Cour de justice de l'Union européenne 20 octobre 2011

Aff.: Interedil (C-396/09)
INSOLVABILITÉ
Insolvabilité transnationale - Insolvabilité européenne - Règlement (CE) n° 1346/2000 du 29 mai 2000 - Article 3, paragraphes 1 et 2 du règlement (CE) n° 1346/2000 - Centre des intérêts principaux du débiteur - Transfert du siège statutaire dans un autre Etat membre - Notion d'établissement


INSOLVENTIE
Transnationale insolventie - Europese insolventie - Verordening 1346/2000 van 29 mei 2000 - Artikel 3, lid 1 en 2 van verordening nr. 1346/2000 - Centrum van de voornaamste belangen - Overdracht van zetel van het ene land naar het andere - Begrip vestiging


Dans un arrêt du 20 octobre 2011, la Cour de justice a précisé la portée de la notion centrale du règlement (CE) n° 1346/2000 du Conseil du 29 mai 2000 relatif aux procédures d'insolvabilité, à savoir, la notion de 'centre des intérêts principaux du débiteur'. Pour rappel, la localisation du centre des intérêts principaux du débiteur sur le territoire d'un état membre donne aux juridictions de cet état, conformément à l'article 3, paragraphe 1, du règlement en cause, la compétence internationale pour ouvrir la procédure principale d'insolvabilité. L'article 3, paragraphe 1, précise en outre que, pour les sociétés et les personnes morales, le centre des intérêts principaux est présumé, jusqu'à preuve du contraire, être le lieu du siège statutaire. Selon le paragraphe 2 de l'article 3, du même règlement, les juridictions des autres Etats membres ne peuvent ouvrir que des procédures d'insolvabilité secondaires, limitées aux biens du débiteur se trouvant sur le territoire de l'état membre en cause, à condition que le débiteur possède, sur le territoire dudit Etat, un établissement.

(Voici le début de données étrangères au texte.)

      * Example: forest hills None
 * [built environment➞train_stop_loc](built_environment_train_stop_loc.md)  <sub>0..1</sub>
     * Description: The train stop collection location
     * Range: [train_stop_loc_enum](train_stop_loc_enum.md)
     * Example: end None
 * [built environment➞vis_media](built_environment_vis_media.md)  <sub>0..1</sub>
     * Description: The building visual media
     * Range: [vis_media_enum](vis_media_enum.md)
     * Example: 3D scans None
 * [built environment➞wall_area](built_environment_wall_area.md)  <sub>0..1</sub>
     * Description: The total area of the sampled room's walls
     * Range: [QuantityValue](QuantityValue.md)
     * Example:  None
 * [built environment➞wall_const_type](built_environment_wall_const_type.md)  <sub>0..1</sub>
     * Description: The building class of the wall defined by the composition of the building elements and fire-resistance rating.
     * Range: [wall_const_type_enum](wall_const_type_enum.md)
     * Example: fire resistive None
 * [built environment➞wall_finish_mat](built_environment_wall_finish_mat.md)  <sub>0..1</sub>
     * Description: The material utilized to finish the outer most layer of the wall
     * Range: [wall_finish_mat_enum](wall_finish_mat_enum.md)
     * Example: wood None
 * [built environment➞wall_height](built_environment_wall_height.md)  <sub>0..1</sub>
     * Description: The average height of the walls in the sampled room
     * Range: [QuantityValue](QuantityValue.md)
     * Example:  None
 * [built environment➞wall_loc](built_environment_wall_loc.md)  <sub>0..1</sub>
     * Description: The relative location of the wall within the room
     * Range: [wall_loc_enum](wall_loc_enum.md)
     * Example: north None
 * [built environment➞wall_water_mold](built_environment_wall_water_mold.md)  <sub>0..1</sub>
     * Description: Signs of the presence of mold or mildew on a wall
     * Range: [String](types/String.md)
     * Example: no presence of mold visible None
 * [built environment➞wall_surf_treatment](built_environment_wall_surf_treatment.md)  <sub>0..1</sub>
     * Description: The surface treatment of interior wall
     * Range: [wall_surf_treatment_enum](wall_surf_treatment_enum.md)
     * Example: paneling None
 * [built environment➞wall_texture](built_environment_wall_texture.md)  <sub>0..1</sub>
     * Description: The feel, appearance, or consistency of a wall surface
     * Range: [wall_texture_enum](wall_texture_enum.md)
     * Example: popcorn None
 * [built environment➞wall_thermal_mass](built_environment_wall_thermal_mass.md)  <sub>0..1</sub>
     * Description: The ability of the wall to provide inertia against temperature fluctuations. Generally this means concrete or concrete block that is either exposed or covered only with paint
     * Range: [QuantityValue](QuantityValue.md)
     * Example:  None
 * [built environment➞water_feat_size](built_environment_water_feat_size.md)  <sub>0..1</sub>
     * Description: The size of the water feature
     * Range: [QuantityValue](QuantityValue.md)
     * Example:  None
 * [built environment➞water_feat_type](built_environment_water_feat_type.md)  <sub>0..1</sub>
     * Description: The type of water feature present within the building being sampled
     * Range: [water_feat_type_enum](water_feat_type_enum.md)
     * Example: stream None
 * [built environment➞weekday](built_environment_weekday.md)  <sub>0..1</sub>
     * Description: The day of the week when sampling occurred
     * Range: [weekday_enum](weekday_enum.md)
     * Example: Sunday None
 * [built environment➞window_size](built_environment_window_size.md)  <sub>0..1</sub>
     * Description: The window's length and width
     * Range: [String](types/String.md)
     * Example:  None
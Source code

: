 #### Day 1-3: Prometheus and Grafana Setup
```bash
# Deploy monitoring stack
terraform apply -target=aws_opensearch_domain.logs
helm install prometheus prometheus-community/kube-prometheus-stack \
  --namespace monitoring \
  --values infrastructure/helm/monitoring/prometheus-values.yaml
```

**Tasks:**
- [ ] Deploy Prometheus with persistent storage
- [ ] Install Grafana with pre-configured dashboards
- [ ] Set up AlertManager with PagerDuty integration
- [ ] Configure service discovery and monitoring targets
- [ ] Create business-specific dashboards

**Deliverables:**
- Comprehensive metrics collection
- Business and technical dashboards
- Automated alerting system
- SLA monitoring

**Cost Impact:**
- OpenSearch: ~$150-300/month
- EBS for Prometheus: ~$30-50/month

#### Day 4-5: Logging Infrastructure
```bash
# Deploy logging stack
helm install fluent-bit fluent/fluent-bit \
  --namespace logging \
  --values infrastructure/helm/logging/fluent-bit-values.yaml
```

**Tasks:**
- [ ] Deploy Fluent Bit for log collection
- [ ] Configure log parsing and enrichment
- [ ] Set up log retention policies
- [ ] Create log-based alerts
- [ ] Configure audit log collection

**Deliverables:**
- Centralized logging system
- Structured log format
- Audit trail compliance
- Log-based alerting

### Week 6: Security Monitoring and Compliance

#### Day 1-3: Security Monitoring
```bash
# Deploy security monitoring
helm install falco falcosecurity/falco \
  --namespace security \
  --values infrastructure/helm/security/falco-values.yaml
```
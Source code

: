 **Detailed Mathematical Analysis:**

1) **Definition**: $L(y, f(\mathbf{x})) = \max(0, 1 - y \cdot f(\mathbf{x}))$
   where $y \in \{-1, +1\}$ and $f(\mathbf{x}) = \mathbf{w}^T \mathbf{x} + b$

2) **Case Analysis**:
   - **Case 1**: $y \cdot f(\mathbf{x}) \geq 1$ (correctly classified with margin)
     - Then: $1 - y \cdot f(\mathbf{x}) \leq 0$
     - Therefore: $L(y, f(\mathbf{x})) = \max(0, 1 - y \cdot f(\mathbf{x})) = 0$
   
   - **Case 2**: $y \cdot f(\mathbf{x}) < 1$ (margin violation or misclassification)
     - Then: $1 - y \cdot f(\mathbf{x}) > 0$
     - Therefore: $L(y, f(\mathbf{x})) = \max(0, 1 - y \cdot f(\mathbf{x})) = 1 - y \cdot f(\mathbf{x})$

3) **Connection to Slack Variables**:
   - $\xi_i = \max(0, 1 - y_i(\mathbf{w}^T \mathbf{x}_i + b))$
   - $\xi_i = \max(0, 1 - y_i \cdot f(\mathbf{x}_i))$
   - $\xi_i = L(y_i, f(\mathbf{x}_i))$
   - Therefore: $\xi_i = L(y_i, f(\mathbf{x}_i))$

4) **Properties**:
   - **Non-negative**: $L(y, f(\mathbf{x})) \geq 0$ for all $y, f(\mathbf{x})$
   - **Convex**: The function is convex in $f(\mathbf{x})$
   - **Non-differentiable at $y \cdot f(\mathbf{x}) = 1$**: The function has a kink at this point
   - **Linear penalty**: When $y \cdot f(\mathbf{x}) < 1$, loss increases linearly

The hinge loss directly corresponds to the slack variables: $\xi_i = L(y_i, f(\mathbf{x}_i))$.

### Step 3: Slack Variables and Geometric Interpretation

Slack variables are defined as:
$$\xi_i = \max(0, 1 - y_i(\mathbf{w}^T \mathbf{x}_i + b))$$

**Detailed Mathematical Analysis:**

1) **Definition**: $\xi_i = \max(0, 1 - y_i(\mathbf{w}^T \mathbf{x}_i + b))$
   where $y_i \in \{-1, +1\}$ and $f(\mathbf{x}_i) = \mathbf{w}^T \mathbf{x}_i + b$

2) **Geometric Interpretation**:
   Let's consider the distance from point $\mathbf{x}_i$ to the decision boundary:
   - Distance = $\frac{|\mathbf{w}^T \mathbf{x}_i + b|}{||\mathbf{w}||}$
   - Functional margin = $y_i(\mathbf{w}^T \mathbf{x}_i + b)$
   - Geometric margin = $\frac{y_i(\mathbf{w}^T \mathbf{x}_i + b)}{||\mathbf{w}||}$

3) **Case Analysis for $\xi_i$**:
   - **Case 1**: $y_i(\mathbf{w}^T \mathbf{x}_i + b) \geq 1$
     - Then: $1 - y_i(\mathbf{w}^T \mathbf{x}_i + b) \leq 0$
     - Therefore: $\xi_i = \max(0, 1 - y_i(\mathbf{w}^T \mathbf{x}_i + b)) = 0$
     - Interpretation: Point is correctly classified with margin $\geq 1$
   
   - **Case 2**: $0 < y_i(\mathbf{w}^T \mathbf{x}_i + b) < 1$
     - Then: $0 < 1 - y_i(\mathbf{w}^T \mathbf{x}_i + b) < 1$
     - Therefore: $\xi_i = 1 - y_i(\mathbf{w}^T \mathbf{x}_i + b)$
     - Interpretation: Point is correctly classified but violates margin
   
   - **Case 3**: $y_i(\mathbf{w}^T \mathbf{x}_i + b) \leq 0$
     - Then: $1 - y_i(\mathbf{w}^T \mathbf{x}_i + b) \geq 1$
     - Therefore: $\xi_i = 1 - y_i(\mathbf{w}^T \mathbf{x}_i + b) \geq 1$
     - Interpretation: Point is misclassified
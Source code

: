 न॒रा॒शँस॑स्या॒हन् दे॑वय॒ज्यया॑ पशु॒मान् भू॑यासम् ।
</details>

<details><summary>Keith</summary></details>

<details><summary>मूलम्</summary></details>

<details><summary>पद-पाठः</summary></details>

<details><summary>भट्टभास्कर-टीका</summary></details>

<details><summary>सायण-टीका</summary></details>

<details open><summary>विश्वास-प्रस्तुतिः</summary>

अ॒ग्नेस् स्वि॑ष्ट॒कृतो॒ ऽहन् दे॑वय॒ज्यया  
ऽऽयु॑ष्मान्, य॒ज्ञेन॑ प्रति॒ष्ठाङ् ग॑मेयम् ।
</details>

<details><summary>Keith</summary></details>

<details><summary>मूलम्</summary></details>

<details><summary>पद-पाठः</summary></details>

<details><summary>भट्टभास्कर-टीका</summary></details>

Les questions qui ont été adressées à la Cour de justice par le tribunal de Bari (Italie) avaient pour origine les circonstances factuelles suivantes.

La société Interedil, constituée originairement comme une société de droit italien avec un siège social à Monopoli (Italie), a transféré, le 18 juillet 2001, son siège statutaire à Londres et, à cette même date, a été radiée du registre des entreprises de l'Etat italien. En même temps, Interedil a procédé à des opérations consistant en son acquisition par le groupe britannique Canopus ainsi qu'en la négociation et en la conclusion de contrats de cession d'entreprise. D'après Interedil, quelques mois après le transfert de son siège statutaire, la propriété des immeubles qu'elle détenait à Tarente (Italie) a été transférée à Windowmist Limited, en tant qu'éléments faisant partie de l'entreprise transférée. Interedil a également indiqué devant la Cour qu'elle a été radiée du registre des sociétés du Royaume-Uni le 22 juillet 2002.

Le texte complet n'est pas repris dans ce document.